→ **DATA SHOWN**:

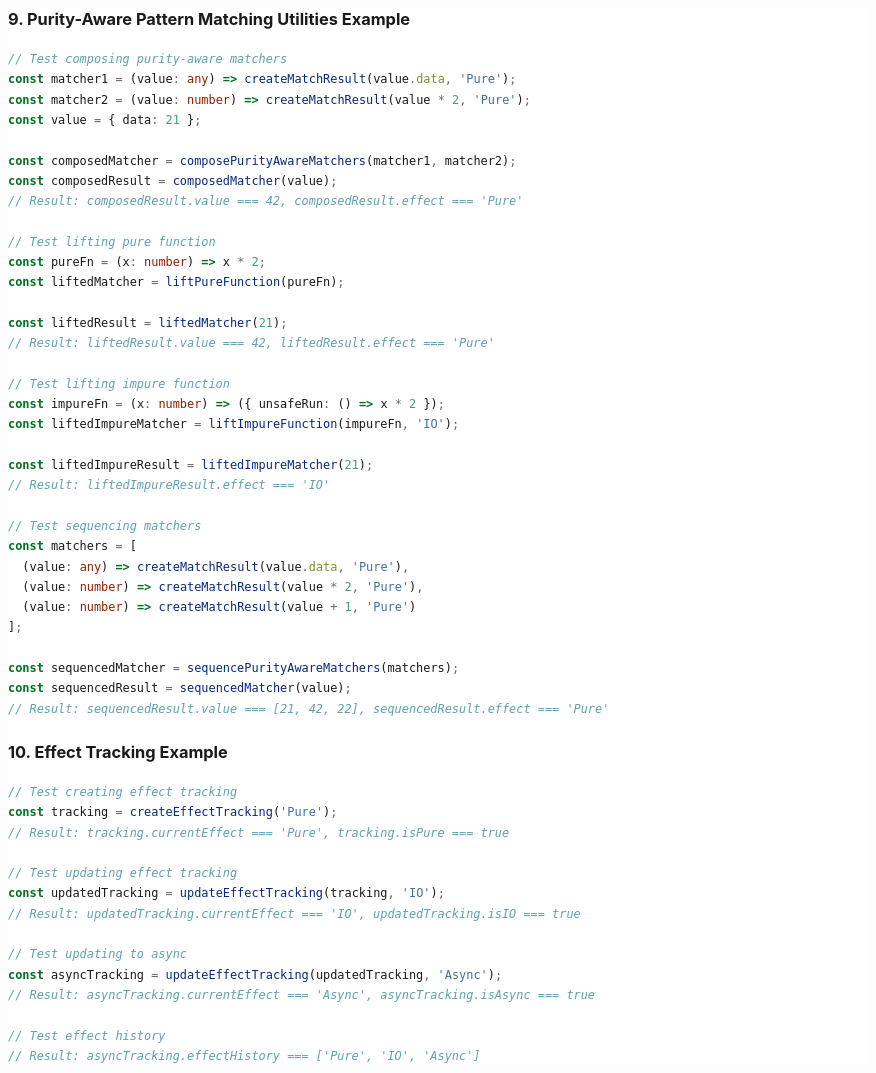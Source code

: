 ### 9. **Purity-Aware Pattern Matching Utilities Example**

```typescript
// Test composing purity-aware matchers
const matcher1 = (value: any) => createMatchResult(value.data, 'Pure');
const matcher2 = (value: number) => createMatchResult(value * 2, 'Pure');
const value = { data: 21 };

const composedMatcher = composePurityAwareMatchers(matcher1, matcher2);
const composedResult = composedMatcher(value);
// Result: composedResult.value === 42, composedResult.effect === 'Pure'

// Test lifting pure function
const pureFn = (x: number) => x * 2;
const liftedMatcher = liftPureFunction(pureFn);

const liftedResult = liftedMatcher(21);
// Result: liftedResult.value === 42, liftedResult.effect === 'Pure'

// Test lifting impure function
const impureFn = (x: number) => ({ unsafeRun: () => x * 2 });
const liftedImpureMatcher = liftImpureFunction(impureFn, 'IO');

const liftedImpureResult = liftedImpureMatcher(21);
// Result: liftedImpureResult.effect === 'IO'

// Test sequencing matchers
const matchers = [
  (value: any) => createMatchResult(value.data, 'Pure'),
  (value: number) => createMatchResult(value * 2, 'Pure'),
  (value: number) => createMatchResult(value + 1, 'Pure')
];

const sequencedMatcher = sequencePurityAwareMatchers(matchers);
const sequencedResult = sequencedMatcher(value);
// Result: sequencedResult.value === [21, 42, 22], sequencedResult.effect === 'Pure'
```

### 10. **Effect Tracking Example**

```typescript
// Test creating effect tracking
const tracking = createEffectTracking('Pure');
// Result: tracking.currentEffect === 'Pure', tracking.isPure === true

// Test updating effect tracking
const updatedTracking = updateEffectTracking(tracking, 'IO');
// Result: updatedTracking.currentEffect === 'IO', updatedTracking.isIO === true

// Test updating to async
const asyncTracking = updateEffectTracking(updatedTracking, 'Async');
// Result: asyncTracking.currentEffect === 'Async', asyncTracking.isAsync === true

// Test effect history
// Result: asyncTracking.effectHistory === ['Pure', 'IO', 'Async']
```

→ **DIRECTIONS FOR THIS TASK**:
If a line in the records above includes the string "sequencedResult", copy it.

→ **ANSWER BOX**:
const sequencedResult = sequencedMatcher(value);
// Result: sequencedResult.value === [21, 42, 22], sequencedResult.effect === 'Pure'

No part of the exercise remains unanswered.